Cuestión diferente es, a mi juicio, si existe una función política (¿o quizás función ejecutiva?) diferente a la función administrativa, exenta del control judicial. Ello deriva de cierta inevitable confusión entre el Poder ejecutivo (Gobierno) y la Administración (art. 97 CE), que tiene algún reflejo en la Ley reguladora de la Jurisdicción contencioso-administrativa con los llamados “actos políticos” o actos de dirección política. Estos actos derivados de actuaciones de naturaleza política o “de la actuación del Poder ejecutivo regido sólo por el Derecho constitucional” que se encuentran “en franca retirada en el Derecho público europeo” (así lo señala la Exposición de Motivos de la LJ), tampoco quedan totalmente exentos de control jurisdiccional pues, aunque ciertos aspectos de los mismos no están sometidos al Derecho administrativo, no son inmunes al control y, por ello, pueden ser enjuiciados por los Jueces y Tribunales (art. 2, a, LJ).
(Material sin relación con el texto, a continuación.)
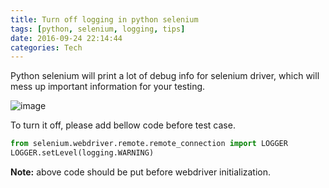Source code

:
 ```yaml
---
title: Turn off logging in python selenium
tags: [python, selenium, logging, tips]
date: 2016-09-24 22:14:44
categories: Tech
---
```


Python selenium will print a lot of debug info for selenium driver, which will mess up important information for your testing.

<!-- more -->

![image](https://tobyqin.github.io/images/selenium-debug-logging.png)

To turn it off, please add bellow code before test case.

```python
from selenium.webdriver.remote.remote_connection import LOGGER
LOGGER.setLevel(logging.WARNING)
```

**Note:** above code should be put before webdriver initialization.
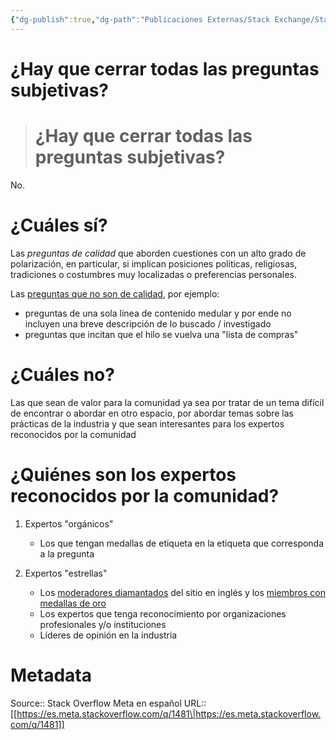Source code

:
 ```yaml
---
{"dg-publish":true,"dg-path":"Publicaciones Externas/Stack Exchange/Stack Overflow en español/Stack Overflow en español Meta/es.meta.stackoverflow.com-1481.md","permalink":"/publicaciones-externas/stack-exchange/stack-overflow-en-espanol/stack-overflow-en-espanol-meta/es-meta-stackoverflow-com-1481/","title":"¿Hay que cerrar todas las preguntas subjetivas?","hide":true,"noteIcon":"\"0\"","created":"2024-04-03T12:49:10.728-06:00","updated":"2024-04-05T16:43:59.576-06:00"}
---
```


# ¿Hay que cerrar todas las preguntas subjetivas?

> # ¿Hay que cerrar todas las preguntas subjetivas?
No.

# ¿Cuáles sí?

Las *preguntas de calidad* que aborden cuestiones con un alto grado de polarización, en particular, si implican posiciones políticas, religiosas, tradiciones o costumbres muy localizadas o preferencias personales.

Las [preguntas que no son de calidad][1], por ejemplo:

 - preguntas de una sola línea de contenido medular y por ende no incluyen una breve descripción de lo buscado / investigado
 - preguntas que incitan que el hilo se vuelva una "lista de compras"

# ¿Cuáles no?
Las que sean de valor para la comunidad ya sea por tratar de un tema difícil de encontrar o abordar en otro espacio, por abordar temas sobre las prácticas de la industria y que sean interesantes para los expertos reconocidos por la comunidad


# ¿Quiénes son los expertos reconocidos por la comunidad?

1. Expertos "orgánicos"
   - Los que tengan medallas de etiqueta en la etiqueta que corresponda a la pregunta

2. Expertos "estrellas"
   - Los [moderadores diamantados][2] del sitio en inglés y los [miembros con medallas de oro][3]
   - Los expertos que tenga reconocimiento por organizaciones profesionales y/o instituciones
   - Líderes de opinión en la industria


  [1]: https://es.meta.stackoverflow.com/questions/112/c%C3%B3mo-se-definen-las-preguntas-de-calidad
  [2]: https://stackoverflow.com/users?tab=moderators
  [3]: https://stackoverflow.com/help/badges?tab=General&filter=gold

# Metadata
Source:: Stack Overflow Meta en español
URL:: [[https://es.meta.stackoverflow.com/q/1481\|https://es.meta.stackoverflow.com/q/1481]]

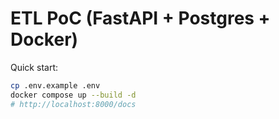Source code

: # ETL PoC (FastAPI + Postgres + Docker)
Quick start:
```bash
cp .env.example .env
docker compose up --build -d
# http://localhost:8000/docs
```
En España, se ha reavivado actualmente  la doctrina del acto político, cuyas dimensiones polémicas se reavivan periódicamente (Casos de "los papeles del CESID" y del traslado de la Comisión Nacional de la Energía a Barcelona).

C) Volvamos a la cuestión. Las Administraciones públicas, condicionadas por el principio de legalidad llevan a cabo su misión, a veces, en contra las determinaciones normativas o sin ajustarse estrictamente a ellas. El principio de legalidad implica, dicho sea muy simplistamente, que todas las actuaciones administrativas, especialmente en los supuestos en que dicha actividad afecta directamente a los derechos o intereses de los ciudadanos, deben ser consecuencia o efecto del ejercicio de una potestad que les ha sido otorgada por normas jurídicas. Estas normas, además, han de tener “rango de Ley” cuando la actuación administrativa se produzca en materias sometidas al principio de “reserva legal”.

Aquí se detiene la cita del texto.